◆ **Action item**:
Exactly as written and without the pictures, output the entries below.

(Pictures paired with source code)
■ ■ ■ ■ ■ ■ ■
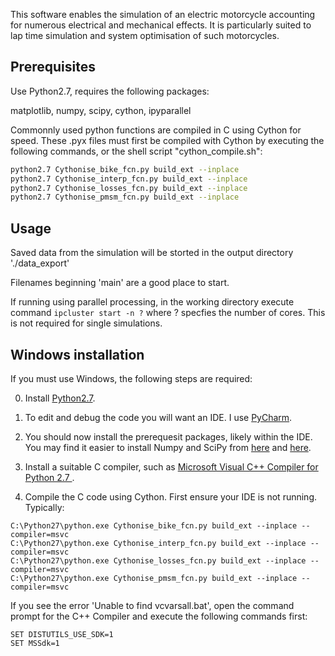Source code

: This software enables the simulation of an electric motorcycle accounting for numerous electrical and mechanical 
effects. It is particularly suited to lap time simulation and system optimisation of such motorcycles.

## Prerequisites

Use Python2.7, requires the following packages:

matplotlib, numpy, scipy, cython, ipyparallel

Commonnly used python functions are compiled in C using Cython for speed. These .pyx files must first be compiled 
with Cython by executing the following commands, or the shell script "cython_compile.sh":

```sh
python2.7 Cythonise_bike_fcn.py build_ext --inplace
python2.7 Cythonise_interp_fcn.py build_ext --inplace 
python2.7 Cythonise_losses_fcn.py build_ext --inplace 
python2.7 Cythonise_pmsm_fcn.py build_ext --inplace 
```

## Usage

Saved data from the simulation will be storted in the output directory './data_export'

Filenames beginning 'main' are a good place to start.

If running using parallel processing, in the working directory execute command `ipcluster start -n ?` where ? 
specfies the number of cores. This is not required for single simulations.

## Windows installation

If you must use Windows, the following steps are required:

0. Install [Python2.7](https://www.python.org/downloads/windows/).

1. To edit and debug the code you will want an IDE. I use 
[PyCharm](https://www.jetbrains.com/pycharm/). 

2. You should now install the prerequesit packages, likely within the IDE. You may find it easier to install Numpy 
and SciPy from [here](http://www.lfd.uci.edu/~gohlke/pythonlibs/#numpy) and 
[here](http://www.lfd.uci.edu/~gohlke/pythonlibs/#scipy).

3. Install a suitable C compiler, such as [Microsoft Visual C++ Compiler for Python 2.7
](https://www.microsoft.com/en-gb/download/details.aspx?id=44266).

4. Compile the C code using Cython. First ensure your IDE is not running. Typically:

```
C:\Python27\python.exe Cythonise_bike_fcn.py build_ext --inplace --compiler=msvc
C:\Python27\python.exe Cythonise_interp_fcn.py build_ext --inplace --compiler=msvc
C:\Python27\python.exe Cythonise_losses_fcn.py build_ext --inplace --compiler=msvc
C:\Python27\python.exe Cythonise_pmsm_fcn.py build_ext --inplace --compiler=msvc
```

If you see the error 'Unable to find vcvarsall.bat', open the command prompt for the C++ Compiler and execute the following 
commands first:

```
SET DISTUTILS_USE_SDK=1
SET MSSdk=1
```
■ ■ ■ ■ ■ ■ ■
◆ **The completed task**:
Source code

: This software enables the simulation of an electric motorcycle accounting for numerous electrical and mechanical 
effects. It is particularly suited to lap time simulation and system optimisation of such motorcycles.

## Prerequisites

Use Python2.7, requires the following packages:

matplotlib, numpy, scipy, cython, ipyparallel

Commonnly used python functions are compiled in C using Cython for speed. These .pyx files must first be compiled 
with Cython by executing the following commands, or the shell script "cython_compile.sh":

```sh
python2.7 Cythonise_bike_fcn.py build_ext --inplace
python2.7 Cythonise_interp_fcn.py build_ext --inplace 
python2.7 Cythonise_losses_fcn.py build_ext --inplace 
python2.7 Cythonise_pmsm_fcn.py build_ext --inplace 
```

## Usage

Saved data from the simulation will be storted in the output directory './data_export'

Filenames beginning 'main' are a good place to start.

If running using parallel processing, in the working directory execute command `ipcluster start -n ?` where ? 
specfies the number of cores. This is not required for single simulations.

## Windows installation

If you must use Windows, the following steps are required:

0. Install [Python2.7](https://www.python.org/downloads/windows/).

1. To edit and debug the code you will want an IDE. I use 
[PyCharm](https://www.jetbrains.com/pycharm/). 

2. You should now install the prerequesit packages, likely within the IDE. You may find it easier to install Numpy 
and SciPy from [here](http://www.lfd.uci.edu/~gohlke/pythonlibs/#numpy) and 
[here](http://www.lfd.uci.edu/~gohlke/pythonlibs/#scipy).

3. Install a suitable C compiler, such as [Microsoft Visual C++ Compiler for Python 2.7
](https://www.microsoft.com/en-gb/download/details.aspx?id=44266).

4. Compile the C code using Cython. First ensure your IDE is not running. Typically:

```
C:\Python27\python.exe Cythonise_bike_fcn.py build_ext --inplace --compiler=msvc
C:\Python27\python.exe Cythonise_interp_fcn.py build_ext --inplace --compiler=msvc
C:\Python27\python.exe Cythonise_losses_fcn.py build_ext --inplace --compiler=msvc
C:\Python27\python.exe Cythonise_pmsm_fcn.py build_ext --inplace --compiler=msvc
```

If you see the error 'Unable to find vcvarsall.bat', open the command prompt for the C++ Compiler and execute the following 
commands first:

```
SET DISTUTILS_USE_SDK=1
SET MSSdk=1
```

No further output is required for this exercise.